Der Rückgang der Eisenerzpreise belastete die allgemeine Marktstimmung erheblich. Der monatliche CPI dieser Woche für Januar wird ein Hauptaugenmerk für die regionalen Märkte sein, der eine entscheidende Rolle bei der Gestaltung des politischen Kurses der Reserve Bank of Australia (RBA) spielt.

Aber die Daten sind möglicherweise nicht allzu ermutigend, denn es wird ein Wachstum von 3,5 % gegenüber dem Vorjahr erwartet, was einem leichten Anstieg gegenüber 3,4 % im Vormonat entspricht. Die steigende Inflation könnte die Aktienmärkte weiterhin unter Druck setzen, insbesondere da der ASX 200 Anfang des Monats ein Rekordhoch erreichte.

Neuseeland

Die Zinsentscheidung der RBNZ könnte erhebliche Auswirkungen auf die neuseeländische Wirtschaft und den Aktienmarkt haben.
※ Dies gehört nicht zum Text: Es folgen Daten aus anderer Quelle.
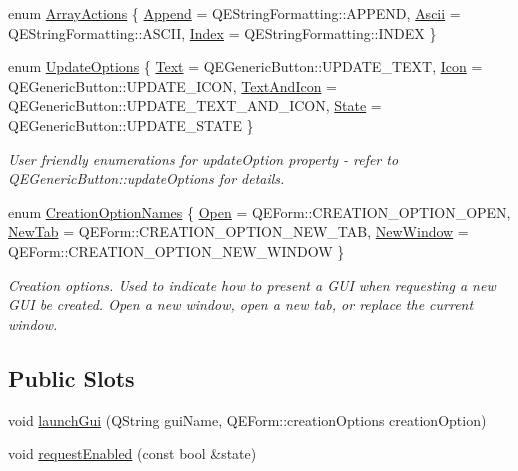 \begin{DoxyCompactItemize}
enum \hyperlink{classQEPushButton_abdadbc10b7de6910230af3e102f6296c}{ArrayActions} \{ \hyperlink{classQEPushButton_abdadbc10b7de6910230af3e102f6296caea2b0ce777f5e74b75ea2889863789ca}{Append} =  QEStringFormatting::APPEND, 
\hyperlink{classQEPushButton_abdadbc10b7de6910230af3e102f6296ca384df42b52c3fd5f3a64bcb3a6e84a80}{Ascii} =  QEStringFormatting::ASCII, 
\hyperlink{classQEPushButton_abdadbc10b7de6910230af3e102f6296ca350ea32a573ad73d94c25e37145d3422}{Index} =  QEStringFormatting::INDEX
 \}
\item 
enum \hyperlink{classQEPushButton_a8e2016e5cdcbe54a5fe6d22a32410834}{UpdateOptions} \{ \hyperlink{classQEPushButton_a8e2016e5cdcbe54a5fe6d22a32410834adcc345160d5f4d7cc0ab90c29cba792e}{Text} =  QEGenericButton::UPDATE\_\-TEXT, 
\hyperlink{classQEPushButton_a8e2016e5cdcbe54a5fe6d22a32410834a83d371cab542a4005d21f8369ce8d214}{Icon} =  QEGenericButton::UPDATE\_\-ICON, 
\hyperlink{classQEPushButton_a8e2016e5cdcbe54a5fe6d22a32410834adb10c2ae6d04214cb6e3a24aec27f099}{TextAndIcon} =  QEGenericButton::UPDATE\_\-TEXT\_\-AND\_\-ICON, 
\hyperlink{classQEPushButton_a8e2016e5cdcbe54a5fe6d22a32410834a910927f933dd0dd4b6880c92cea853f0}{State} =  QEGenericButton::UPDATE\_\-STATE
 \}
\begin{DoxyCompactList}\small\item\em User friendly enumerations for updateOption property -\/ refer to QEGenericButton::updateOptions for details. \end{DoxyCompactList}\item 
enum \hyperlink{classQEPushButton_a739432b8d095d67512aae5d81fcea094}{CreationOptionNames} \{ \hyperlink{classQEPushButton_a739432b8d095d67512aae5d81fcea094a095891158cfa4ba63246074dc5604756}{Open} =  QEForm::CREATION\_\-OPTION\_\-OPEN, 
\hyperlink{classQEPushButton_a739432b8d095d67512aae5d81fcea094a3ac54242401c23c28769906fb0425cfa}{NewTab} =  QEForm::CREATION\_\-OPTION\_\-NEW\_\-TAB, 
\hyperlink{classQEPushButton_a739432b8d095d67512aae5d81fcea094abc24475fd9e104561f55af238ba71431}{NewWindow} =  QEForm::CREATION\_\-OPTION\_\-NEW\_\-WINDOW
 \}
\begin{DoxyCompactList}\small\item\em Creation options. Used to indicate how to present a GUI when requesting a new GUI be created. Open a new window, open a new tab, or replace the current window. \end{DoxyCompactList}\end{DoxyCompactItemize}
\subsection*{Public Slots}
\begin{DoxyCompactItemize}
\item 
void \hyperlink{classQEPushButton_a5c0a901fa1a4dd54f4cb5eb344305822}{launchGui} (QString guiName, QEForm::creationOptions creationOption)
\item 
void \hyperlink{classQEPushButton_a7c45ea3a5303929fa4985a8f874ecac6}{requestEnabled} (const bool \&state)
\end{DoxyCompactItemize}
Die RBNZ ist im Vergleich zu anderen Industrieländern für ihre vorsichtige Haltung bekannt.

Gouverneur Adrian Orr hat die Notwendigkeit einer Inflationskontrolle betont und eine künftige Straffung der Geldpolitik angedeutet.

Ökonomen gehen davon aus, dass die OCR in diesem Jahr von 5,5 % auf 6 % steigen könnte. Dies hat zwar den neuseeländischen Dollar gestärkt, aber auch den Aktienmarkt belastet.

Anleger werden die Entscheidungen und Aussagen der Zentralbank genau beobachten, um Hinweise auf die künftige Geldpolitik und ihre Auswirkungen auf die Wirtschaft zu erhalten.